• Task to carry out
Look below for the line with "قبل از پرداخت", then give it again exactly, along with every line that comes after it, the final line included.
*** Block opens ***
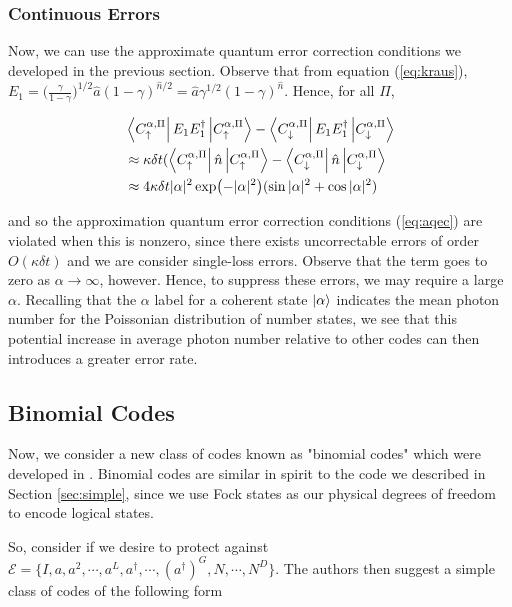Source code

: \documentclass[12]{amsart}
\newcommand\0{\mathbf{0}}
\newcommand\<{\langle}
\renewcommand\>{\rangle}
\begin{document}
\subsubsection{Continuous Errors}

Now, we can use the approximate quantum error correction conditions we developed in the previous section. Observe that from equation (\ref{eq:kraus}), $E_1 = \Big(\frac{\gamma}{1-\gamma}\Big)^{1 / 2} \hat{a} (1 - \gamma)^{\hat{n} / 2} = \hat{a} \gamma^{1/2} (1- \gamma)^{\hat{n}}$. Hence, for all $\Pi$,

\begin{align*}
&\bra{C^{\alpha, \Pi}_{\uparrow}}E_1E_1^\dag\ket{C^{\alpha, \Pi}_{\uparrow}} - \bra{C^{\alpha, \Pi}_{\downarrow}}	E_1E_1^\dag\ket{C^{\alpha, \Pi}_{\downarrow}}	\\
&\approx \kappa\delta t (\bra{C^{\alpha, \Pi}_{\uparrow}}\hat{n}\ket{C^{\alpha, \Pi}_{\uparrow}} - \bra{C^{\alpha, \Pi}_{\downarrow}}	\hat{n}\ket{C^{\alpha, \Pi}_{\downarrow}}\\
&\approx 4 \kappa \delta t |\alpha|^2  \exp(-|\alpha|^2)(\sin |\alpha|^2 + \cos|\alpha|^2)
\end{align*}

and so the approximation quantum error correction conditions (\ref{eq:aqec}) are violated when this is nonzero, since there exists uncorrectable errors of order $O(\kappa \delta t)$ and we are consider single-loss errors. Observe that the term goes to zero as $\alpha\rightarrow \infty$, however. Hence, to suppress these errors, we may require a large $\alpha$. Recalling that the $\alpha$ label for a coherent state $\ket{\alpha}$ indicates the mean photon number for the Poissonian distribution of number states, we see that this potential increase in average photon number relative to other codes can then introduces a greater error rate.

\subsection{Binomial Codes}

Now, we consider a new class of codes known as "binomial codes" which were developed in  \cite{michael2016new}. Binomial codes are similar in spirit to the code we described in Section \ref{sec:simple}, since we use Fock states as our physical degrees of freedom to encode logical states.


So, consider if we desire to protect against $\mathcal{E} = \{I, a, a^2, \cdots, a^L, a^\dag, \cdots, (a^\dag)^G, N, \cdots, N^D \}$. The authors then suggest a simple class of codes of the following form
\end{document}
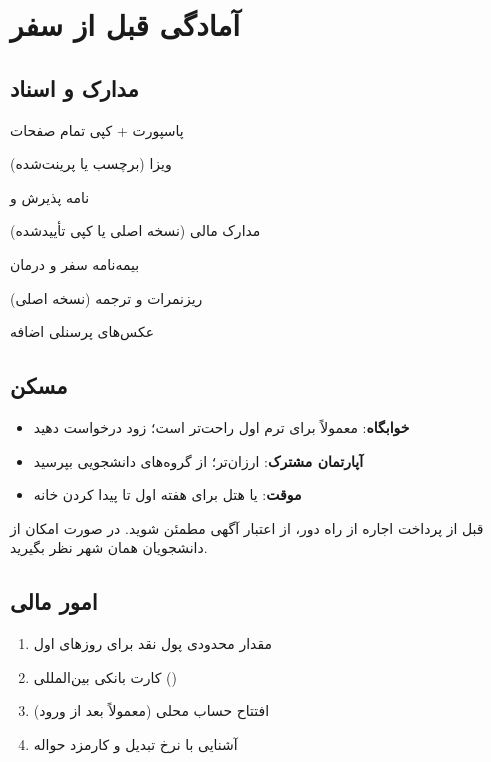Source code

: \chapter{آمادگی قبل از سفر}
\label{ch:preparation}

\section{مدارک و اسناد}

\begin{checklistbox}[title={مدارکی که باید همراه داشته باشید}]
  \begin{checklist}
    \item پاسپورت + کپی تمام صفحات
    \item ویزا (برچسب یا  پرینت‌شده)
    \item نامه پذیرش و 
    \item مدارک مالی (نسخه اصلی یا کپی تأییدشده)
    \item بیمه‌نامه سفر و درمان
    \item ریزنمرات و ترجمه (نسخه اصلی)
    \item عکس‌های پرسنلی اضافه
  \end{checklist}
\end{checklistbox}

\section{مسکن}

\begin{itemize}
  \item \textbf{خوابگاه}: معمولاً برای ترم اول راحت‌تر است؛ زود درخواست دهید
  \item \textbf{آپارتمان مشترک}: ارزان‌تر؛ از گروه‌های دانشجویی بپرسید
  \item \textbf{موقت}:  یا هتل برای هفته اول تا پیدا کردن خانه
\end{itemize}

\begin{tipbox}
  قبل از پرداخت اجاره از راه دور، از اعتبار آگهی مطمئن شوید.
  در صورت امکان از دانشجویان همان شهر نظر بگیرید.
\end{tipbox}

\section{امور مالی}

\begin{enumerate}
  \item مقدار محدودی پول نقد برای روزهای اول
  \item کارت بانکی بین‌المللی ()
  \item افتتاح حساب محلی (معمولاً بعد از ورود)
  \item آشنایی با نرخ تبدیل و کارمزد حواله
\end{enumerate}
*** Block closes ***
• Task answer
  قبل از پرداخت اجاره از راه دور، از اعتبار آگهی مطمئن شوید.
  در صورت امکان از دانشجویان همان شهر نظر بگیرید.
\end{tipbox}

\section{امور مالی}

\begin{enumerate}
  \item مقدار محدودی پول نقد برای روزهای اول
  \item کارت بانکی بین‌المللی ()
  \item افتتاح حساب محلی (معمولاً بعد از ورود)
  \item آشنایی با نرخ تبدیل و کارمزد حواله
\end{enumerate}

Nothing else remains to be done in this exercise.